» THE PROBLEM:
Go through each line of the records below and count those with the word "flat". Give only the count.

────────────────

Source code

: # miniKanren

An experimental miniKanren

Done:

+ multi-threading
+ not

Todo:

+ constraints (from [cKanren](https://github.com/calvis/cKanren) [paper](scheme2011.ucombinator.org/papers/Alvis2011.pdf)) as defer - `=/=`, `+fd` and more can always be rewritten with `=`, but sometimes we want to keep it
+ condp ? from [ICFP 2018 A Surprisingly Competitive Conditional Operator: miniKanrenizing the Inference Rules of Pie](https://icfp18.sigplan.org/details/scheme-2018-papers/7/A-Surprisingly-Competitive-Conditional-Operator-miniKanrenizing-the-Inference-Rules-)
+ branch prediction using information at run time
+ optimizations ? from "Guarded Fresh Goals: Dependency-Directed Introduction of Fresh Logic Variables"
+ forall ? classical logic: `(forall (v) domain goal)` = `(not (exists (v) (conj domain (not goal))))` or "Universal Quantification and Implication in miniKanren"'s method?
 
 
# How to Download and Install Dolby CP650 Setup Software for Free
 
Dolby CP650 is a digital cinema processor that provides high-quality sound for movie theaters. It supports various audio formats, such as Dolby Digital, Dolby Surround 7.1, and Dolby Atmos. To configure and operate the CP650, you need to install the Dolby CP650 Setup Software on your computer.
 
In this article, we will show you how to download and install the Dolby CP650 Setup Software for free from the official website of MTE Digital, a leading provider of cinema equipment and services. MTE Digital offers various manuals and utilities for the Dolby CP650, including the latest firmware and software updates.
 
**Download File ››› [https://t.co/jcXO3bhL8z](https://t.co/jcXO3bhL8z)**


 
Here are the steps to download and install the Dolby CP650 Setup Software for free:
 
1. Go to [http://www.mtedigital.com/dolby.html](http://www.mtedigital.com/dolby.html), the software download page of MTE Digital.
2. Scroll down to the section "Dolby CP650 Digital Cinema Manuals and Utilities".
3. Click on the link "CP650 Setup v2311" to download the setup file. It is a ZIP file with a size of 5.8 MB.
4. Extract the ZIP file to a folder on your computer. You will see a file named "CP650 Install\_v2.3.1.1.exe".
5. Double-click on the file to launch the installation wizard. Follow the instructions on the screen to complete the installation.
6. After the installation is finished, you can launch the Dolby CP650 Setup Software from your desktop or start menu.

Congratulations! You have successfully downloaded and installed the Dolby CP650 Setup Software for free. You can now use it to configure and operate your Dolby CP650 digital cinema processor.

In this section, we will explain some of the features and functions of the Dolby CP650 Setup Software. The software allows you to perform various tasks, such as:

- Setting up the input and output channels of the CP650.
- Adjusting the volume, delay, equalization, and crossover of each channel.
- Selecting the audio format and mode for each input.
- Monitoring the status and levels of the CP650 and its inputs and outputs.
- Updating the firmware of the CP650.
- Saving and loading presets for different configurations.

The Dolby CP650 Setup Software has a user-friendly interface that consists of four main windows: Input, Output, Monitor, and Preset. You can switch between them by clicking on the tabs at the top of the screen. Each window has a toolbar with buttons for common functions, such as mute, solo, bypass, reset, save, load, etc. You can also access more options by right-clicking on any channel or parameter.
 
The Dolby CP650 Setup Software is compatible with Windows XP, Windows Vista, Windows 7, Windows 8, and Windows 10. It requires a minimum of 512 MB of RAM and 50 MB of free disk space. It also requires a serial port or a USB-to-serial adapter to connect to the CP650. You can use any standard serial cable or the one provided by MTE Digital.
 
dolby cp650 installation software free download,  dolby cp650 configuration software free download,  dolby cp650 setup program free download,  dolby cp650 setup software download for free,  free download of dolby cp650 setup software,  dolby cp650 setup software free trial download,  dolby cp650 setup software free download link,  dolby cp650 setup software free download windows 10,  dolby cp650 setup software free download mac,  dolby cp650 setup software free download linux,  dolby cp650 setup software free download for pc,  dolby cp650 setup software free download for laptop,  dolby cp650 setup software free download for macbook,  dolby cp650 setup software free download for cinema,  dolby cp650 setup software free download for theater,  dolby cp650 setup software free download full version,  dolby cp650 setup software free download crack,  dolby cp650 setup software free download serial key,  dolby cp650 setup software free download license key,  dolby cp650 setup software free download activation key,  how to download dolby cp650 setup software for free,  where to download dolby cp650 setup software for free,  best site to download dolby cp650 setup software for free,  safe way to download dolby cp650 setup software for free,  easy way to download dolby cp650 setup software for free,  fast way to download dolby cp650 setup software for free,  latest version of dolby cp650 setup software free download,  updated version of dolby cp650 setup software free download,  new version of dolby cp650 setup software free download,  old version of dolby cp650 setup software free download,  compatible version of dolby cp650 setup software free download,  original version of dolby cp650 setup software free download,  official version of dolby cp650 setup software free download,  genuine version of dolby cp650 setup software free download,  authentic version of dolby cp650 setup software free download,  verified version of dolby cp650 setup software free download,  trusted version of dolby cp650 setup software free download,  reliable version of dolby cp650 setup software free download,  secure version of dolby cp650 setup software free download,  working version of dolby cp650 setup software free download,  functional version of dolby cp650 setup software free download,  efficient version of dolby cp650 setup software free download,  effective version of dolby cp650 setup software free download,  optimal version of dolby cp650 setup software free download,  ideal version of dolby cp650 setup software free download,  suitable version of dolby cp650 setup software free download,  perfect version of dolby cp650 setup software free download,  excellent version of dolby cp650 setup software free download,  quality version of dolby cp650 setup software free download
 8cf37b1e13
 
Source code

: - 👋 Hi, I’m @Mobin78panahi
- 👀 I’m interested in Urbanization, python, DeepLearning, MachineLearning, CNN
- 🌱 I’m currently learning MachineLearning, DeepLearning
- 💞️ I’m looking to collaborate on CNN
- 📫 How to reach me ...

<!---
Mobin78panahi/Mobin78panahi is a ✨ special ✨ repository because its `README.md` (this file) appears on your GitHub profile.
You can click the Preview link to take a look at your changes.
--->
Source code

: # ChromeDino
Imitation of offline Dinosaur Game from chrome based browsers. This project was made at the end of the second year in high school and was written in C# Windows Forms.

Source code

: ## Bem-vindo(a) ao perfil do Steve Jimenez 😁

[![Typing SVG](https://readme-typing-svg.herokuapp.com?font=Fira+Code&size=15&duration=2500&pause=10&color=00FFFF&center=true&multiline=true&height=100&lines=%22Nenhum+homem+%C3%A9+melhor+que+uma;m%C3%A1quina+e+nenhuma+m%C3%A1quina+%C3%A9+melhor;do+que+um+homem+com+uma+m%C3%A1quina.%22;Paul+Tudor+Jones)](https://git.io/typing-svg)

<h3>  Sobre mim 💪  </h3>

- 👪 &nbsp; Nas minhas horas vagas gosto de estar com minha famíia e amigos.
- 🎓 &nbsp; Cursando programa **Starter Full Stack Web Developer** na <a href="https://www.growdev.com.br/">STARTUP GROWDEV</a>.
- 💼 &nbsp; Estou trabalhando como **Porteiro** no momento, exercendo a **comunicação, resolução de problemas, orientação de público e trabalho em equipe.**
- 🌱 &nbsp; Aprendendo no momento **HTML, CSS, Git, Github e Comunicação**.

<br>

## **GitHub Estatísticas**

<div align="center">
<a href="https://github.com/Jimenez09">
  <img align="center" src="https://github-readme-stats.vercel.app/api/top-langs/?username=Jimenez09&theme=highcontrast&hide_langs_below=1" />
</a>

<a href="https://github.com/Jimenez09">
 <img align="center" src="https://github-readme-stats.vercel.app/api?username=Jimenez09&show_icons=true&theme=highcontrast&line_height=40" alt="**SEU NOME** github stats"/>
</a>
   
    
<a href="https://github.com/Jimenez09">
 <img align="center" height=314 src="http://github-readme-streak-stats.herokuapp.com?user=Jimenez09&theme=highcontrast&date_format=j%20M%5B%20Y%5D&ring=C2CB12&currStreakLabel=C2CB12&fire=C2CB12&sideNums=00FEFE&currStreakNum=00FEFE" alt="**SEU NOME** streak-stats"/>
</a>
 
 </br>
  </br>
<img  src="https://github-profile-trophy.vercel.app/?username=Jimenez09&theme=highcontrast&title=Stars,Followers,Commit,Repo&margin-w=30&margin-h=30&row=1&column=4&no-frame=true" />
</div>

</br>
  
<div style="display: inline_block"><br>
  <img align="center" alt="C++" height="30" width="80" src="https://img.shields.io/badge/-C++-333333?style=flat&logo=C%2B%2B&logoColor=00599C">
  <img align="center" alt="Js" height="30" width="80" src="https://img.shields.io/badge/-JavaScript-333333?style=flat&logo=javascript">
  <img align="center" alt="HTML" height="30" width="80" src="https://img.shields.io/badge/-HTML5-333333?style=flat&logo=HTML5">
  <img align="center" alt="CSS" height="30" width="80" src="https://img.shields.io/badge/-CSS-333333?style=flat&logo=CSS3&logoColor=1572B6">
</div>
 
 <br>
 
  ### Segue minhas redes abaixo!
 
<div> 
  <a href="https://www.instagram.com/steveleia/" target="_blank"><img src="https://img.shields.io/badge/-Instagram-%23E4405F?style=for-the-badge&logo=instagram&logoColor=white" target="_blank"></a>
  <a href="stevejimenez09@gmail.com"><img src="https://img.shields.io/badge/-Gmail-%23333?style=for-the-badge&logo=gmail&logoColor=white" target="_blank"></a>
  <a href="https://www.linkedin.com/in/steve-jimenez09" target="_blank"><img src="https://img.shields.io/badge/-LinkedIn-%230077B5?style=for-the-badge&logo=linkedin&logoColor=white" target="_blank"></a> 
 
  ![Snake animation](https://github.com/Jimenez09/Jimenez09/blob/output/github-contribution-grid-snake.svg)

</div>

────────────────

» RESULT OF THE TASK:
4